En ce qui concerne la question prioritaire de constitutionnalité :

3. Pour contester la suspension de fonctions qui lui est opposée, Mme C soutient que les dispositions des articles 12 à 14 de la loi du 5 août 2021 dont il a été fait application méconnaissent les droits et libertés garantis par la Constitution.

4. Il résulte des dispositions combinées des articles 23-1 et 23-2 de l'ordonnance du 7 novembre 1958 portant loi organique sur le Conseil constitutionnel que, saisi d'un moyen tiré de ce qu'une disposition législative porte atteinte aux droits et libertés garantis par la Constitution, le tribunal administratif transmet au Conseil d'Etat la question prioritaire de constitutionnalité qui lui est soumise à la condition notamment que la question ne soit pas dépourvue de caractère sérieux.

5. Ainsi que l'a jugé le Conseil constitutionnel dans sa décision n° 2015-458 QPC du 20 mars 2015, il est loisible au législateur de définir une politique de vaccination afin de protéger la santé individuelle et collective, ainsi que de modifier les dispositions relatives à cette politique de vaccination pour tenir compte de l'évolution des données scientifiques, médicales et épidémiologiques.
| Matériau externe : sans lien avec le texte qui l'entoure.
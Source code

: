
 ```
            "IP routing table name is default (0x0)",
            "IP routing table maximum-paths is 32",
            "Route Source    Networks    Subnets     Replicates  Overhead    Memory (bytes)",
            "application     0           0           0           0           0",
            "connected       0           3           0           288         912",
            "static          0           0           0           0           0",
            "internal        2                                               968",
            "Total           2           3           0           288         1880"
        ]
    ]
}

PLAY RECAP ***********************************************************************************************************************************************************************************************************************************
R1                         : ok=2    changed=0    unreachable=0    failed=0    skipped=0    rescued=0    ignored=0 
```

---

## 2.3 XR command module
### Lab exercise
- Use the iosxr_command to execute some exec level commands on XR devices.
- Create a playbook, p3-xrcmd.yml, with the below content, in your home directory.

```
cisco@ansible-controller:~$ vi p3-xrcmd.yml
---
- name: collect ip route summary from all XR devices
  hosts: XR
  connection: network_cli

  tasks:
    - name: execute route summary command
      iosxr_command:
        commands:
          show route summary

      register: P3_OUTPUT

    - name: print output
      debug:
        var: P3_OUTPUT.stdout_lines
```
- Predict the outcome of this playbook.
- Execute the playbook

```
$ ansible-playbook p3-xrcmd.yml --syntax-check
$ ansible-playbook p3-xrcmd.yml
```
Le droit à la protection de la santé garanti par le Préambule de la Constitution de 1946 n'impose pas de rechercher si l'objectif de protection de la santé que s'est assigné le législateur aurait pu être atteint par d'autres voies, dès lors que les modalités retenues par la loi ne sont pas manifestement inappropriées à l'objectif visé.

6. En adoptant le principe d'une obligation vaccinale à compter du 15 septembre 2021 pour l'ensemble des personnes exerçant leur activité dans les établissements de santé mentionnés à l'article L. 6111-1 du code de la santé publique et à l'exception de celles n'y effectuant qu'une tâche ponctuelle, le législateur a entendu, dans un contexte de progression rapide de l'épidémie de Covid-19 accompagné de l'émergence de nouveaux variants et compte tenu d'un niveau encore incomplet de la couverture vaccinale de certains professionnels de santé, garantir le bon fonctionnement des services hospitaliers publics grâce à la protection offerte par les vaccins disponibles et protéger la santé des malades qui y étaient hospitalisés. Cette obligation vaccinale ne s'impose pas, en vertu de l'article 13 de la loi du 5 août 2021, aux personnes qui présentent un certificat médical de contre-indication ainsi que, pendant la durée de sa validité, aux personnes disposant d'un certificat de rétablissement. Par ailleurs, le IV de l'article 12 contesté donne compétence au pouvoir réglementaire, compte tenu de l'évolution de la situation épidémiologique et des connaissances médicales et scientifiques et après avis de la Haute autorité de santé, pour suspendre cette obligation pour tout ou partie des catégories de personnes qu'elle concerne. Enfin, il est constant que la vaccination contre la Covid-19, dont l'efficacité au regard des objectifs rappelés ci-dessus n'est pas sérieusement contestée par l'affirmation selon laquelle elle ne garantit pas une moindre transmission du virus ou une protection durable contre celui-ci et devrait pouvoir être levée en fonction de la situation sanitaire propre à chaque territoire concerné, n'est susceptible de provoquer, sauf dans des cas très rares, que des effets indésirables mineurs et temporaires. Dans ces conditions et alors même que, comme elle le relève, leur mise en œuvre est malheureusement susceptible de priver les établissements de santé concernés des services de ceux qui n'entendent pas se soumettre à l'obligation de vaccination, Mme C n'est pas fondée à soutenir que les dispositions qu'elle conteste, qui sont justifiées par une exigence de santé publique et ne sont pas manifestement inappropriées à l'objectif qu'elles poursuivent, portent atteinte à l'exigence constitutionnelle de protection de la santé garantie par le Préambule de la Constitution de 1946.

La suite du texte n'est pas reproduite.